• [Data to use]:

┌────────

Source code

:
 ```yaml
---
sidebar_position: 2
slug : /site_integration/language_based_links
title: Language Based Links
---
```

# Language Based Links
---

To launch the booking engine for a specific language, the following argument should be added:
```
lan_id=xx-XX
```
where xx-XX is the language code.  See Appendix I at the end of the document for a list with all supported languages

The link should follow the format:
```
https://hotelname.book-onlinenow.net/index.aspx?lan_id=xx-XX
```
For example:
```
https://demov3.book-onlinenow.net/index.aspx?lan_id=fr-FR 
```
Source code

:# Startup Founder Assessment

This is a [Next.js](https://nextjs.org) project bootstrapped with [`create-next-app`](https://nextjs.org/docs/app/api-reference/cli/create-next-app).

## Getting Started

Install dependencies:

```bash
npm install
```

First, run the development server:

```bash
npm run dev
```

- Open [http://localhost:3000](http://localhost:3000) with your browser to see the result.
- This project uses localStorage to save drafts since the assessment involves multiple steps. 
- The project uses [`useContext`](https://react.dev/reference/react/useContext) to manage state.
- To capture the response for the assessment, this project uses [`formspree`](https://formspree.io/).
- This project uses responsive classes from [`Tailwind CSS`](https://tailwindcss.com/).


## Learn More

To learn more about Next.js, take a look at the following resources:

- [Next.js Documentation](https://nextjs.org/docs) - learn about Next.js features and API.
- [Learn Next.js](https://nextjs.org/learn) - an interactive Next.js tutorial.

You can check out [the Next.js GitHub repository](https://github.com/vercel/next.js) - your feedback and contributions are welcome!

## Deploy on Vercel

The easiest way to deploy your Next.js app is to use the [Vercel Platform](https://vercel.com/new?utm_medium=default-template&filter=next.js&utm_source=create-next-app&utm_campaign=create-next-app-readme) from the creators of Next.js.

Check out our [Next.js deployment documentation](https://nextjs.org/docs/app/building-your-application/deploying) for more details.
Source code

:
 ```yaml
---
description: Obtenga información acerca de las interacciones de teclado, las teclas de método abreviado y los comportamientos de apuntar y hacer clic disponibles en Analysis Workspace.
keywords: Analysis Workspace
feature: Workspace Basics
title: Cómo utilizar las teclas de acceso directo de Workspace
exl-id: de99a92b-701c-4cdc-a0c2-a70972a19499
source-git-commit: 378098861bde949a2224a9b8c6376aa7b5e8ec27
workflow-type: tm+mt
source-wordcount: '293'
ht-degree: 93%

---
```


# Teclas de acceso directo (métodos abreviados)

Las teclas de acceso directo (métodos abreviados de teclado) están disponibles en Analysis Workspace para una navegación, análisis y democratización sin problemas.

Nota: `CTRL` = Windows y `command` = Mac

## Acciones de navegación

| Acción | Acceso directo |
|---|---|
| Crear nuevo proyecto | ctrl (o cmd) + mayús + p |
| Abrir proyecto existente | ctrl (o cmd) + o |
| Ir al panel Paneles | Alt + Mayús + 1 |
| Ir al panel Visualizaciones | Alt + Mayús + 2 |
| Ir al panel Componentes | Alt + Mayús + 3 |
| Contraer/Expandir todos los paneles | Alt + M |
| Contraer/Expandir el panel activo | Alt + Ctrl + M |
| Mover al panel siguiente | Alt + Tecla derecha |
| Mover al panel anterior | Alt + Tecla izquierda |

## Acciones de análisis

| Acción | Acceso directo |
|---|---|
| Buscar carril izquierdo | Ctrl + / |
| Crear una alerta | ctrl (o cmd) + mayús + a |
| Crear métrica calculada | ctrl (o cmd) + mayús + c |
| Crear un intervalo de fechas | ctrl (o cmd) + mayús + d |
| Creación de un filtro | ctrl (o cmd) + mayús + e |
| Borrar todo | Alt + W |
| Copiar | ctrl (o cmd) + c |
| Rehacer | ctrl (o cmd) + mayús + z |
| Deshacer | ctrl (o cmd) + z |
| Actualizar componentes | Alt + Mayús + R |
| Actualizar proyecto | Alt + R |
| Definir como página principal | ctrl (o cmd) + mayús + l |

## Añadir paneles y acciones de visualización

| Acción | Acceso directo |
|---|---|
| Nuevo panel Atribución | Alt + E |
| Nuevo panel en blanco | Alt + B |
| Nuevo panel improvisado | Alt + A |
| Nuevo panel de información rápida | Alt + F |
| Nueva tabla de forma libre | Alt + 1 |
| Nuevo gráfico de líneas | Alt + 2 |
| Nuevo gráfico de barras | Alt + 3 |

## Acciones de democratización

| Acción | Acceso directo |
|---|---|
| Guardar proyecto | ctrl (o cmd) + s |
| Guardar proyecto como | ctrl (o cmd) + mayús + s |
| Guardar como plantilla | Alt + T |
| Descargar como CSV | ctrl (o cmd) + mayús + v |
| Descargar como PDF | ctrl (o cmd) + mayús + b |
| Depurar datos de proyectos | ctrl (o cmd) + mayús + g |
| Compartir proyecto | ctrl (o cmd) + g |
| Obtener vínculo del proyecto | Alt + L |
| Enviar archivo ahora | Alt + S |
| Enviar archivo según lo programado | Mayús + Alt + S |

└────────

• [About this exercise]: Gather all lines with the string "como" from the data.

• [Result below]:
| Definir como página principal | ctrl (o cmd) + mayús + l |
| Guardar proyecto como | ctrl (o cmd) + mayús + s |
| Guardar como plantilla | Alt + T |
| Descargar como CSV | ctrl (o cmd) + mayús + v |
| Descargar como PDF | ctrl (o cmd) + mayús + b |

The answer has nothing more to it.